[WHAT NEEDS TO BE DONE] Your answer must be the records, copied with no change.

- - - - -

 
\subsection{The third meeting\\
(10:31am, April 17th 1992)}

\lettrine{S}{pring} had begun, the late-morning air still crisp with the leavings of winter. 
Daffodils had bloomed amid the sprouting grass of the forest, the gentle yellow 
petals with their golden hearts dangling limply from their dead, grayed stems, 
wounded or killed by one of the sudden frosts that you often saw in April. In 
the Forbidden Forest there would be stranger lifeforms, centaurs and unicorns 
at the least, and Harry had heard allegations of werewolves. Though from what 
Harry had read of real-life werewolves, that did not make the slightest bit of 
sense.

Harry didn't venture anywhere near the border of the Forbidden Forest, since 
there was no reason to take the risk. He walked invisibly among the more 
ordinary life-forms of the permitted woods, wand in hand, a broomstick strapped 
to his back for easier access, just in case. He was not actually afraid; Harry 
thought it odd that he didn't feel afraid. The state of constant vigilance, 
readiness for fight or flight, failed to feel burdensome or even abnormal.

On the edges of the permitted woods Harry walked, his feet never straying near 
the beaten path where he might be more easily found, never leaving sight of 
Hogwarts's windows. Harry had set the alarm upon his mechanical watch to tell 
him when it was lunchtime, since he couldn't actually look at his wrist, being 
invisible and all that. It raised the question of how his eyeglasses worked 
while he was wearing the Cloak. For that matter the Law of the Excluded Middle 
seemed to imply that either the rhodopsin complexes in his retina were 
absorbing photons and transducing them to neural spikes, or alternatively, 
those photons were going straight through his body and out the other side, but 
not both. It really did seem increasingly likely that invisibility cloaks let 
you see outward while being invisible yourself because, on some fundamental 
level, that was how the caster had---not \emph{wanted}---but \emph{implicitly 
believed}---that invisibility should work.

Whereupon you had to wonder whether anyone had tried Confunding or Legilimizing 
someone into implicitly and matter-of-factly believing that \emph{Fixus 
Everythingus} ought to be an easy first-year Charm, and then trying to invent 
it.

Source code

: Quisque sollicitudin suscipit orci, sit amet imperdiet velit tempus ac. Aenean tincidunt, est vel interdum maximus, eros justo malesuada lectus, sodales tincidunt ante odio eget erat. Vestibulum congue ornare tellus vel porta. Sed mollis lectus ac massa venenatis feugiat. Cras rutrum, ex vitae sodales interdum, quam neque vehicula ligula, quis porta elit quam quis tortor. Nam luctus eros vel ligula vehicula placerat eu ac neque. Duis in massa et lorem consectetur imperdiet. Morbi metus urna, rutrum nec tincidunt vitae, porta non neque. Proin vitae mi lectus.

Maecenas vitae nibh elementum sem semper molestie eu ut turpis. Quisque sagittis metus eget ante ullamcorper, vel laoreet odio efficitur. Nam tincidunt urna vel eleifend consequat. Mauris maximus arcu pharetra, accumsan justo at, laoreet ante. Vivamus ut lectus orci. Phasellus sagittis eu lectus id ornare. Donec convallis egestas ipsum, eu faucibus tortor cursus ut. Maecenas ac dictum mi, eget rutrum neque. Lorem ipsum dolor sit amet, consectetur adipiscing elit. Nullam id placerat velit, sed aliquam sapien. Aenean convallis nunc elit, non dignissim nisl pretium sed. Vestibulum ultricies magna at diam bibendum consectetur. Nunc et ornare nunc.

- - - - -

[RESULT]
\subsection{The third meeting\\
(10:31am, April 17th 1992)}

\lettrine{S}{pring} had begun, the late-morning air still crisp with the leavings of winter. 
Daffodils had bloomed amid the sprouting grass of the forest, the gentle yellow 
petals with their golden hearts dangling limply from their dead, grayed stems, 
wounded or killed by one of the sudden frosts that you often saw in April. In 
the Forbidden Forest there would be stranger lifeforms, centaurs and unicorns 
at the least, and Harry had heard allegations of werewolves. Though from what 
Harry had read of real-life werewolves, that did not make the slightest bit of 
sense.

Harry didn't venture anywhere near the border of the Forbidden Forest, since 
there was no reason to take the risk. He walked invisibly among the more 
ordinary life-forms of the permitted woods, wand in hand, a broomstick strapped 
to his back for easier access, just in case. He was not actually afraid; Harry 
thought it odd that he didn't feel afraid. The state of constant vigilance, 
readiness for fight or flight, failed to feel burdensome or even abnormal.

On the edges of the permitted woods Harry walked, his feet never straying near 
the beaten path where he might be more easily found, never leaving sight of 
Hogwarts's windows. Harry had set the alarm upon his mechanical watch to tell 
him when it was lunchtime, since he couldn't actually look at his wrist, being 
invisible and all that. It raised the question of how his eyeglasses worked 
while he was wearing the Cloak. For that matter the Law of the Excluded Middle 
seemed to imply that either the rhodopsin complexes in his retina were 
absorbing photons and transducing them to neural spikes, or alternatively, 
those photons were going straight through his body and out the other side, but 
not both. It really did seem increasingly likely that invisibility cloaks let 
you see outward while being invisible yourself because, on some fundamental 
level, that was how the caster had---not \emph{wanted}---but \emph{implicitly 
believed}---that invisibility should work.

Whereupon you had to wonder whether anyone had tried Confunding or Legilimizing 
someone into implicitly and matter-of-factly believing that \emph{Fixus 
Everythingus} ought to be an easy first-year Charm, and then trying to invent 
it.

Source code

: Quisque sollicitudin suscipit orci, sit amet imperdiet velit tempus ac. Aenean tincidunt, est vel interdum maximus, eros justo malesuada lectus, sodales tincidunt ante odio eget erat. Vestibulum congue ornare tellus vel porta. Sed mollis lectus ac massa venenatis feugiat. Cras rutrum, ex vitae sodales interdum, quam neque vehicula ligula, quis porta elit quam quis tortor. Nam luctus eros vel ligula vehicula placerat eu ac neque. Duis in massa et lorem consectetur imperdiet. Morbi metus urna, rutrum nec tincidunt vitae, porta non neque. Proin vitae mi lectus.

Maecenas vitae nibh elementum sem semper molestie eu ut turpis. Quisque sagittis metus eget ante ullamcorper, vel laoreet odio efficitur. Nam tincidunt urna vel eleifend consequat. Mauris maximus arcu pharetra, accumsan justo at, laoreet ante. Vivamus ut lectus orci. Phasellus sagittis eu lectus id ornare. Donec convallis egestas ipsum, eu faucibus tortor cursus ut. Maecenas ac dictum mi, eget rutrum neque. Lorem ipsum dolor sit amet, consectetur adipiscing elit. Nullam id placerat velit, sed aliquam sapien. Aenean convallis nunc elit, non dignissim nisl pretium sed. Vestibulum ultricies magna at diam bibendum consectetur. Nunc et ornare nunc.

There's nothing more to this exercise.